Reynoso vive. Oswaldo siempre.

Oswaldo Reynoso. | © Pilar Fonseca

Aunque tú me has echado en el abandono,
aunque tú has muerto todas mis ilusiones,
en vez de maldecirte con justo encono
y en mis sueños te colmo, 
y en mis sueños te colmo
de bendiciones.

Sufro la inmensa pena de tu extravío,
siento el dolor profundo de tu partida
y lloro sin que sepas que el llanto mío
tiene lágrimas negras, 
tiene lágrimas negras
como mi vida.

Lágrimas negras, Miguel Matamoros

Es lo que suena mientras espero en el lobby del teatro. La bulla de los asistentes no quita mi atención del bolero. Una vez en la butaca, unos chibolos desafiantes y bien achorados te dan indicaciones muy puntuales. Los cinco están sobre el escenario y cuando Cara de Ángel empieza a hablar, mi mente recuerda vívidamente las palabras que leí hace ya buen tiempo atrás. Los inocentes, la obra de Oswaldo Reynoso (Arequipa, 1931- Lima, 2016), es llevado al teatro por primera vez. El libro fue publicado en 1961 causando revuelo; sin embargo, la vanguardia y poética de Oswaldo nunca han dejado de estar vigentes, inclusive luego de más de cincuenta años. Solo pasa así con los grandes.

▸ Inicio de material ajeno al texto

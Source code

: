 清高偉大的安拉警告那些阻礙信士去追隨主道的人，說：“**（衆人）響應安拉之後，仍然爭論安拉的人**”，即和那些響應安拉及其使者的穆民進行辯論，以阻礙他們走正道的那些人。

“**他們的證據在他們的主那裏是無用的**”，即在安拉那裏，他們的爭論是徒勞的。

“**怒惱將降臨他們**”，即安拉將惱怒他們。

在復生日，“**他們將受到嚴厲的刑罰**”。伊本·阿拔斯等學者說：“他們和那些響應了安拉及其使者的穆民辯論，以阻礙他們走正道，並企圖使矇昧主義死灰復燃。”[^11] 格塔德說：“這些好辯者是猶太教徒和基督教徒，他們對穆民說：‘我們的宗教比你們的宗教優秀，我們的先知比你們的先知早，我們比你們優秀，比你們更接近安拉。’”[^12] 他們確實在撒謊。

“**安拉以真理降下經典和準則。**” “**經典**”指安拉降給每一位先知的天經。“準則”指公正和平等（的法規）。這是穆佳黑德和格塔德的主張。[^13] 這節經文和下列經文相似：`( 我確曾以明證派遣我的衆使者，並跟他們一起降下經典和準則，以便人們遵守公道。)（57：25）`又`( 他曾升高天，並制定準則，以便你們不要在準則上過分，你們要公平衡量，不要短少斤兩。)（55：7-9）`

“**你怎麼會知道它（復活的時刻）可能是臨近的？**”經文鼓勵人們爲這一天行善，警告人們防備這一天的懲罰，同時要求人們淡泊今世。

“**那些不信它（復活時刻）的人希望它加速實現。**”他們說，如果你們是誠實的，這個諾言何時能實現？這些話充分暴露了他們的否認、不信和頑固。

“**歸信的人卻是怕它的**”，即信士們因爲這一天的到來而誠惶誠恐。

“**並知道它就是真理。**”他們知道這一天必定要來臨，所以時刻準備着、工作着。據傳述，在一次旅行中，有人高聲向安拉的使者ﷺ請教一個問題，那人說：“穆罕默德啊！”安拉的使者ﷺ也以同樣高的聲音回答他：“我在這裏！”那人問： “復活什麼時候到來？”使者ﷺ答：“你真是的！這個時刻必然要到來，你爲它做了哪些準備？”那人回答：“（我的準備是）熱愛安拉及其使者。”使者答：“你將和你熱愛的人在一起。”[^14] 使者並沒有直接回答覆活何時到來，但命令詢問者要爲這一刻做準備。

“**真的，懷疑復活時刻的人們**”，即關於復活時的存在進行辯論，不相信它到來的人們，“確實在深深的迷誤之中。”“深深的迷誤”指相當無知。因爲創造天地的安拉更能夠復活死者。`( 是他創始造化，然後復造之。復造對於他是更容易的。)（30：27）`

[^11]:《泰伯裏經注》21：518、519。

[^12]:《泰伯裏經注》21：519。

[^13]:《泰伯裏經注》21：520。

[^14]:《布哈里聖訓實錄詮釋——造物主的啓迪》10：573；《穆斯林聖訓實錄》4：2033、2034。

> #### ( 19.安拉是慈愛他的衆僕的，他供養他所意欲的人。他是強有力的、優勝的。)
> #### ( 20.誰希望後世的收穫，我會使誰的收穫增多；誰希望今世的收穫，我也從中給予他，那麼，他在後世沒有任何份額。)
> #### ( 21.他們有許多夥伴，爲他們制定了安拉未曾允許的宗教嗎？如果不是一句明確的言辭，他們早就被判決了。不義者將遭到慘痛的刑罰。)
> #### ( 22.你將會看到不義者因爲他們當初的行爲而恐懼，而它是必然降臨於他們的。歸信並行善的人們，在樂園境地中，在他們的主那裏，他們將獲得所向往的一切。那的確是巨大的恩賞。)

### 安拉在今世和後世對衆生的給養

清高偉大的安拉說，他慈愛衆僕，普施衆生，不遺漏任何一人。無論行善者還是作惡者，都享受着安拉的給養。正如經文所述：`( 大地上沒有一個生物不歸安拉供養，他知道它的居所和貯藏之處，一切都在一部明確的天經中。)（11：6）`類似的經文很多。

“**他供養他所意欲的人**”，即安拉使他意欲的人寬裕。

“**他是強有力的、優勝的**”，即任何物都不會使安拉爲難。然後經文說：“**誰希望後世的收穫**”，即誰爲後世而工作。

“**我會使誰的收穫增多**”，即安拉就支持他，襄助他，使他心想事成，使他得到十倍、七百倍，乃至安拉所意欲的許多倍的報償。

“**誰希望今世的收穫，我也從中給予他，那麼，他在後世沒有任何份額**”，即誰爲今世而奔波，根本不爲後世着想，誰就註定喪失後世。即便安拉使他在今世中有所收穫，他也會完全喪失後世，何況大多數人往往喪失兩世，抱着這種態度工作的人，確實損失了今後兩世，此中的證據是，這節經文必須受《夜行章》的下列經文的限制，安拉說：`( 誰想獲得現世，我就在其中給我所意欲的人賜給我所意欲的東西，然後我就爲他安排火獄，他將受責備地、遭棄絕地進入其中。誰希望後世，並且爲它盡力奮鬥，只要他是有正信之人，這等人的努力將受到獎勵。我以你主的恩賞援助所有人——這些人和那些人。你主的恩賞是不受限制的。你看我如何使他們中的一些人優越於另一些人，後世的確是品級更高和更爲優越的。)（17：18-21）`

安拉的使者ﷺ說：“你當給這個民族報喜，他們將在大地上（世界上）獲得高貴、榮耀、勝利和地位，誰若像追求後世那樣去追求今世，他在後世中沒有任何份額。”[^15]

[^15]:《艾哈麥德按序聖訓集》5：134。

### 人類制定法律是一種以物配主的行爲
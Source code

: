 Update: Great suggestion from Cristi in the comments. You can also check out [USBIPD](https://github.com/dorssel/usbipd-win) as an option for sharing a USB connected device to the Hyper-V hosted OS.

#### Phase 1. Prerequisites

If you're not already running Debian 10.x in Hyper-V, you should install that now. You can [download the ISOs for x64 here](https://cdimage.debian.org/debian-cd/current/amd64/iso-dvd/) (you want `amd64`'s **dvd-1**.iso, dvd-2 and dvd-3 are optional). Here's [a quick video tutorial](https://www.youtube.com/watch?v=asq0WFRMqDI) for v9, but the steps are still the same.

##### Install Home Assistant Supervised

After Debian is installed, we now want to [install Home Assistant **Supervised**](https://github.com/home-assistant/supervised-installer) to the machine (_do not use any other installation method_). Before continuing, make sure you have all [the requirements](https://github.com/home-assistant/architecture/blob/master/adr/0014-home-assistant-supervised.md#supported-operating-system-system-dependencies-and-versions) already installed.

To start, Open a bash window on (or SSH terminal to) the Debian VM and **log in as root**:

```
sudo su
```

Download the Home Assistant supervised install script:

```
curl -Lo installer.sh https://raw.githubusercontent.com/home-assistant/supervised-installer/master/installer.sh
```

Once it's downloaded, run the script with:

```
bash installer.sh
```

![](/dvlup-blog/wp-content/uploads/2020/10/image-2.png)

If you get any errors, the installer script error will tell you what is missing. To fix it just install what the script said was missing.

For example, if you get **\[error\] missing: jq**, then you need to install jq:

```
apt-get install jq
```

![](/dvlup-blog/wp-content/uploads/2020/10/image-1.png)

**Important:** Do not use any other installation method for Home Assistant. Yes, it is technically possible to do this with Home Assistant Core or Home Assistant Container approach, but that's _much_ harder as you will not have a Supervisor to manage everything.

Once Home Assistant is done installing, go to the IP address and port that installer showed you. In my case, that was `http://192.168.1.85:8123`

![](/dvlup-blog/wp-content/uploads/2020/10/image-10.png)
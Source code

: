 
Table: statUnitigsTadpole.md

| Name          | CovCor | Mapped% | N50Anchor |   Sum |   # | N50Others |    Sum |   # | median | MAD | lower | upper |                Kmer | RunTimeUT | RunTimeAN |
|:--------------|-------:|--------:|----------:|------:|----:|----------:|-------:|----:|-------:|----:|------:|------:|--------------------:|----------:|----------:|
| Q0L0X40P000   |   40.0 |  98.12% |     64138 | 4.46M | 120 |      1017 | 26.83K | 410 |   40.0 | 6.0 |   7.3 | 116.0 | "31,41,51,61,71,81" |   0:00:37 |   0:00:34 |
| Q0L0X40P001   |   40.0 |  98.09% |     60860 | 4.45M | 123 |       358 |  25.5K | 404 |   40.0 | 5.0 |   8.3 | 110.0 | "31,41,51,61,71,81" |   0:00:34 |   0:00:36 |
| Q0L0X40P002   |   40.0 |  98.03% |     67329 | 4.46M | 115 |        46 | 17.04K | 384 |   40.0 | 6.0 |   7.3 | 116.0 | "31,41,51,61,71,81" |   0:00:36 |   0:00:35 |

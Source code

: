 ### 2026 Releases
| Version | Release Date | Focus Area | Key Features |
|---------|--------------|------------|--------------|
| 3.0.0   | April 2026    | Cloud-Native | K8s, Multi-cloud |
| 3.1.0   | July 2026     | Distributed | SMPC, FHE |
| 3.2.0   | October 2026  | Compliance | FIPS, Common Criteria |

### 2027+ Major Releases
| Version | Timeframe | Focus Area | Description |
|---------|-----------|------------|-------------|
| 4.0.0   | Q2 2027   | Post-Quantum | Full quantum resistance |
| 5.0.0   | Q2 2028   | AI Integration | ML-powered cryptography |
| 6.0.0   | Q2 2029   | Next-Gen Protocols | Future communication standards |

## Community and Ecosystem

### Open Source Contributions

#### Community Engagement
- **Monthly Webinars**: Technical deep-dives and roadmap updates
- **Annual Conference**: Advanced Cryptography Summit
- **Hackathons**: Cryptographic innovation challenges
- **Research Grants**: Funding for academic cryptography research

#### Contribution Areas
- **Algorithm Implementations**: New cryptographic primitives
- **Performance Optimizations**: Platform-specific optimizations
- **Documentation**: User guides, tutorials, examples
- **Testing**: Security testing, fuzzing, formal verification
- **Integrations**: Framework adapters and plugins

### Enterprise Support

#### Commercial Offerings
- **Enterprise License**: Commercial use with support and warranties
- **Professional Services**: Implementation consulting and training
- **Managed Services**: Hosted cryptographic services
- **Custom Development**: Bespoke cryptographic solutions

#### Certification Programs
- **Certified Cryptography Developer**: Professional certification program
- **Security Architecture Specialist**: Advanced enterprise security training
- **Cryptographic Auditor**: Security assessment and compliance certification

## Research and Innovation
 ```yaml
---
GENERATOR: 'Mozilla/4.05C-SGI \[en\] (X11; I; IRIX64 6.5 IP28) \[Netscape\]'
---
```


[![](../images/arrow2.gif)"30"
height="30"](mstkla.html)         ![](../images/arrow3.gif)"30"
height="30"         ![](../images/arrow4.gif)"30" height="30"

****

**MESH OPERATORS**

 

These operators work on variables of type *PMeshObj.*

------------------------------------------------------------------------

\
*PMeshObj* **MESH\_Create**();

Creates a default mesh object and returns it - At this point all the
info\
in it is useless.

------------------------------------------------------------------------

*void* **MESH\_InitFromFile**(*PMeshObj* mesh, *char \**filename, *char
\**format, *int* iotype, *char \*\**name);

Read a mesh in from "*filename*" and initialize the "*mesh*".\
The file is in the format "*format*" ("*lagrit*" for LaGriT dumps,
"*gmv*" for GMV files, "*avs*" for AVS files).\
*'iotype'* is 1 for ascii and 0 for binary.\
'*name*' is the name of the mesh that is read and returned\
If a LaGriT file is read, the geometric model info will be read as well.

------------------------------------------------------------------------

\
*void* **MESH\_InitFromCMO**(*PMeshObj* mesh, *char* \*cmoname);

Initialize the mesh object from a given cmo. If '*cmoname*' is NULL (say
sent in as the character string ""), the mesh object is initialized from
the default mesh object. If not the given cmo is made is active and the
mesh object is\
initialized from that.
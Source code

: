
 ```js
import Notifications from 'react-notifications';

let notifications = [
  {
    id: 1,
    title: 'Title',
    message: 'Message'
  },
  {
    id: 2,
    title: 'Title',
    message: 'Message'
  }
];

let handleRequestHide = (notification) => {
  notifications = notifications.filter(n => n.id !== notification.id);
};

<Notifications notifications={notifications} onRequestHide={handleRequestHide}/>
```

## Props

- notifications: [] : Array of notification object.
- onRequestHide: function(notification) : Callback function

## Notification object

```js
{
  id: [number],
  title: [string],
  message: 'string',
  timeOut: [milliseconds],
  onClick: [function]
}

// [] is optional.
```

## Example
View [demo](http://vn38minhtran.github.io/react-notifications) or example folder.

Si bien Los Inocentes ha tenido alguna performance en la Feria del Libro nunca ha sido llevada en su totalidad a las tablas. En este caso, tiene cubierto el libro perfectamente. No sólo retrata lo exterior, el barrio, la collera, los “asuntos pendientes” que podría dejar la obra de Reynoso en lo anecdótico sino que también se vuelca sobre el mundo interior de cada uno de ellos. Diría que siendo bastante fiel a la sensibilidad y poesía de Oswaldo, recurriendo en muchos casos a juegos visuales que la hacen interesante. La pieza teatral nos sitúa en una Lima callejera, a veces marginal, pero nunca tanto para sentirnos alejados de los inocentes porque, al final, hay más temas que nos unen de los que nos separan. La materia humana siempre nos atañe así la forma sea un antónimo propio. 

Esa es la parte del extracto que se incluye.